*Activity*:
Ignoring every picture, transcribe the data in full as it stands.

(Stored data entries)
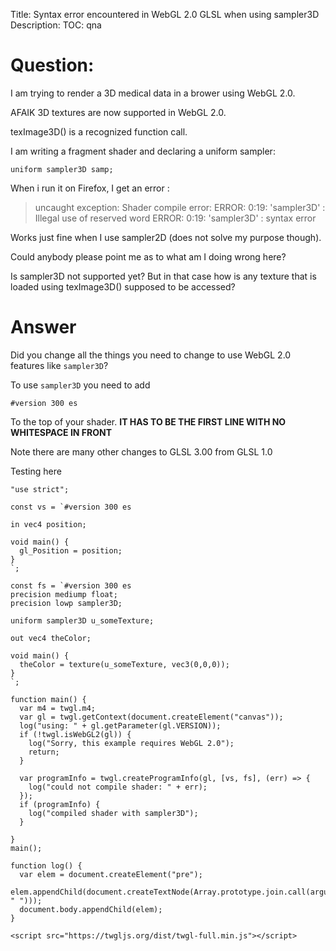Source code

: Title: Syntax error encountered in WebGL 2.0 GLSL when using sampler3D
Description:
TOC: qna

# Question:

I am trying to render a 3D medical data in a brower using WebGL 2.0.

AFAIK 3D textures are now supported in WebGL 2.0.

texImage3D() is a recognized function call.

I am writing a fragment shader and declaring a uniform sampler:

    uniform sampler3D samp;

When i run it on Firefox, I get an error :

>  uncaught exception: Shader compile error: ERROR: 0:19: 'sampler3D' :
>  Illegal use of reserved word  ERROR: 0:19: 'sampler3D' : syntax error

Works just fine when I use sampler2D (does not solve my purpose though).

Could anybody please point me as to what am I doing wrong here?

Is sampler3D not supported yet?
But in that case how is any texture that is loaded using texImage3D() supposed to be accessed?

# Answer

Did you change all the things you need to change to use WebGL 2.0 features like `sampler3D`?

To use `sampler3D` you need to add 

    #version 300 es

To the top of your shader. **IT HAS TO BE THE FIRST LINE WITH NO WHITESPACE IN FRONT**

Note there are many other changes to GLSL 3.00 from GLSL 1.0

Testing here

<!-- begin snippet: js hide: false console: true -->

<!-- language: lang-js -->

    "use strict";

    const vs = `#version 300 es

    in vec4 position;

    void main() {
      gl_Position = position;
    }
    `;

    const fs = `#version 300 es
    precision mediump float;
    precision lowp sampler3D;

    uniform sampler3D u_someTexture;

    out vec4 theColor;

    void main() {
      theColor = texture(u_someTexture, vec3(0,0,0));
    }
    `;

    function main() {
      var m4 = twgl.m4;
      var gl = twgl.getContext(document.createElement("canvas"));
      log("using: " + gl.getParameter(gl.VERSION));  
      if (!twgl.isWebGL2(gl)) {
        log("Sorry, this example requires WebGL 2.0");  
        return;
      }

      var programInfo = twgl.createProgramInfo(gl, [vs, fs], (err) => {
        log("could not compile shader: " + err);
      });
      if (programInfo) {
        log("compiled shader with sampler3D");
      }

    }
    main();

    function log() {
      var elem = document.createElement("pre");
      elem.appendChild(document.createTextNode(Array.prototype.join.call(arguments, " ")));
      document.body.appendChild(elem);
    }

<!-- language: lang-html -->

    <script src="https://twgljs.org/dist/twgl-full.min.js"></script>

<!-- end snippet -->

*Exercise output*:
Source code

: Title: Syntax error encountered in WebGL 2.0 GLSL when using sampler3D
Description:
TOC: qna

# Question:

I am trying to render a 3D medical data in a brower using WebGL 2.0.

AFAIK 3D textures are now supported in WebGL 2.0.

texImage3D() is a recognized function call.

I am writing a fragment shader and declaring a uniform sampler:

    uniform sampler3D samp;

When i run it on Firefox, I get an error :

>  uncaught exception: Shader compile error: ERROR: 0:19: 'sampler3D' :
>  Illegal use of reserved word  ERROR: 0:19: 'sampler3D' : syntax error

Works just fine when I use sampler2D (does not solve my purpose though).

Could anybody please point me as to what am I doing wrong here?

Is sampler3D not supported yet?
But in that case how is any texture that is loaded using texImage3D() supposed to be accessed?

# Answer

Did you change all the things you need to change to use WebGL 2.0 features like `sampler3D`?

To use `sampler3D` you need to add 

    #version 300 es

To the top of your shader. **IT HAS TO BE THE FIRST LINE WITH NO WHITESPACE IN FRONT**

Note there are many other changes to GLSL 3.00 from GLSL 1.0

Testing here

<!-- begin snippet: js hide: false console: true -->

<!-- language: lang-js -->

    "use strict";

    const vs = `#version 300 es

    in vec4 position;

    void main() {
      gl_Position = position;
    }
    `;

    const fs = `#version 300 es
    precision mediump float;
    precision lowp sampler3D;

    uniform sampler3D u_someTexture;

    out vec4 theColor;

    void main() {
      theColor = texture(u_someTexture, vec3(0,0,0));
    }
    `;

    function main() {
      var m4 = twgl.m4;
      var gl = twgl.getContext(document.createElement("canvas"));
      log("using: " + gl.getParameter(gl.VERSION));  
      if (!twgl.isWebGL2(gl)) {
        log("Sorry, this example requires WebGL 2.0");  
        return;
      }

      var programInfo = twgl.createProgramInfo(gl, [vs, fs], (err) => {
        log("could not compile shader: " + err);
      });
      if (programInfo) {
        log("compiled shader with sampler3D");
      }

    }
    main();

    function log() {
      var elem = document.createElement("pre");
      elem.appendChild(document.createTextNode(Array.prototype.join.call(arguments, " ")));
      document.body.appendChild(elem);
    }

<!-- language: lang-html -->

    <script src="https://twgljs.org/dist/twgl-full.min.js"></script>

<!-- end snippet -->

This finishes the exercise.